Exercise aim ::
When copying the entries below, leave out every picture and keep the rest exact.

---------- Given records ----------

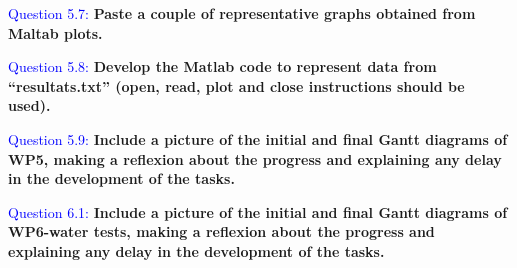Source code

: \documentclass[12pt, a4papre]{article}
\begin{document}
	\textcolor{blue}{Question 5.7:} \textbf{Paste a couple of representative graphs obtained from Maltab plots.}
	
	\textcolor{blue}{Question 5.8:} \textbf{Develop the Matlab code to represent data from “resultats.txt” (open, read, plot and close instructions should be used).}
	
	\textcolor{blue}{Question 5.9:} \textbf{Include a picture of the initial and final Gantt diagrams of WP5, making a reflexion about the progress and explaining any delay in the development of the tasks.}
	
	\textcolor{blue}{Question 6.1:} \textbf{Include a picture of the initial and final Gantt diagrams of WP6-water tests, making a reflexion about the progress and explaining any delay in the development of the tasks.}
	
	
	

	
\end{document}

----------

Problem solution ::
Source code

: \documentclass[12pt, a4papre]{article}
\begin{document}
	\textcolor{blue}{Question 5.7:} \textbf{Paste a couple of representative graphs obtained from Maltab plots.}
	
	\textcolor{blue}{Question 5.8:} \textbf{Develop the Matlab code to represent data from “resultats.txt” (open, read, plot and close instructions should be used).}
	
	\textcolor{blue}{Question 5.9:} \textbf{Include a picture of the initial and final Gantt diagrams of WP5, making a reflexion about the progress and explaining any delay in the development of the tasks.}
	
	\textcolor{blue}{Question 6.1:} \textbf{Include a picture of the initial and final Gantt diagrams of WP6-water tests, making a reflexion about the progress and explaining any delay in the development of the tasks.}
	
	
	

	
\end{document}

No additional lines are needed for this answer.